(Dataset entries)
────────
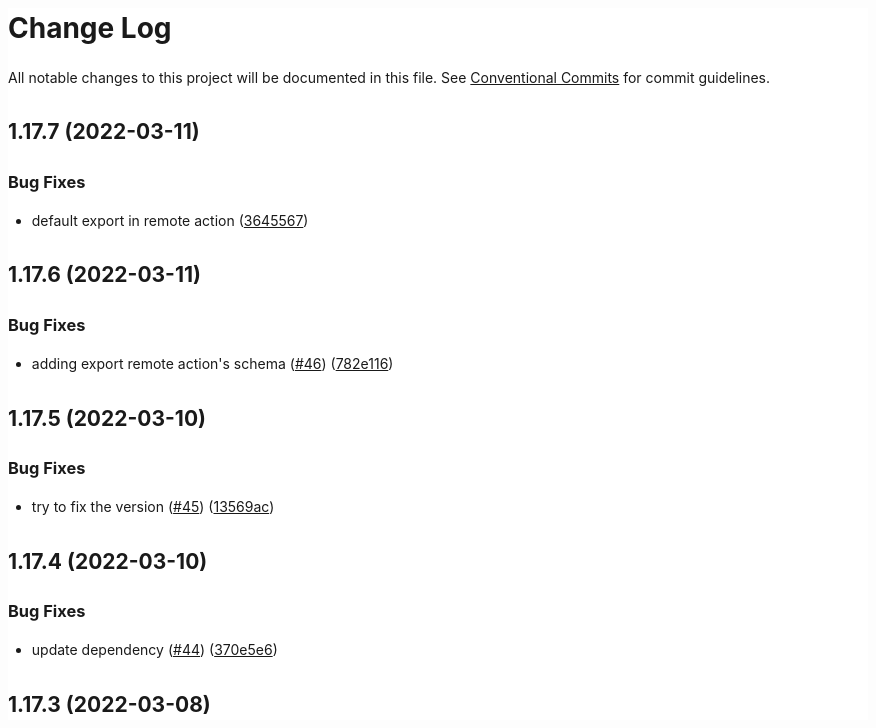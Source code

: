 # Change Log

All notable changes to this project will be documented in this file.
See [Conventional Commits](https://conventionalcommits.org) for commit guidelines.

## 1.17.7 (2022-03-11)


### Bug Fixes

* default export in remote action ([3645567](https://github.com/etherdata-blockchain/packages/commit/36455675189f585a926d82088529155862e4c9fc))





## 1.17.6 (2022-03-11)


### Bug Fixes

* adding export remote action's schema ([#46](https://github.com/etherdata-blockchain/packages/issues/46)) ([782e116](https://github.com/etherdata-blockchain/packages/commit/782e116413914e111ca2dabaeacff577c7a8f71c))





## 1.17.5 (2022-03-10)


### Bug Fixes

* try to fix the version ([#45](https://github.com/etherdata-blockchain/packages/issues/45)) ([13569ac](https://github.com/etherdata-blockchain/packages/commit/13569ac90df847ded2415d4189e8ed8c6be0d9e1))





## 1.17.4 (2022-03-10)


### Bug Fixes

* update dependency ([#44](https://github.com/etherdata-blockchain/packages/issues/44)) ([370e5e6](https://github.com/etherdata-blockchain/packages/commit/370e5e6564dc80b35e97b67f7fa446a11eb20258))





## 1.17.3 (2022-03-08)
────────
Work through the entries, filtering for the string "export", and copy each line that holds it.

* default export in remote action ([3645567](https://github.com/etherdata-blockchain/packages/commit/36455675189f585a926d82088529155862e4c9fc))
* adding export remote action's schema ([#46](https://github.com/etherdata-blockchain/packages/issues/46)) ([782e116](https://github.com/etherdata-blockchain/packages/commit/782e116413914e111ca2dabaeacff577c7a8f71c))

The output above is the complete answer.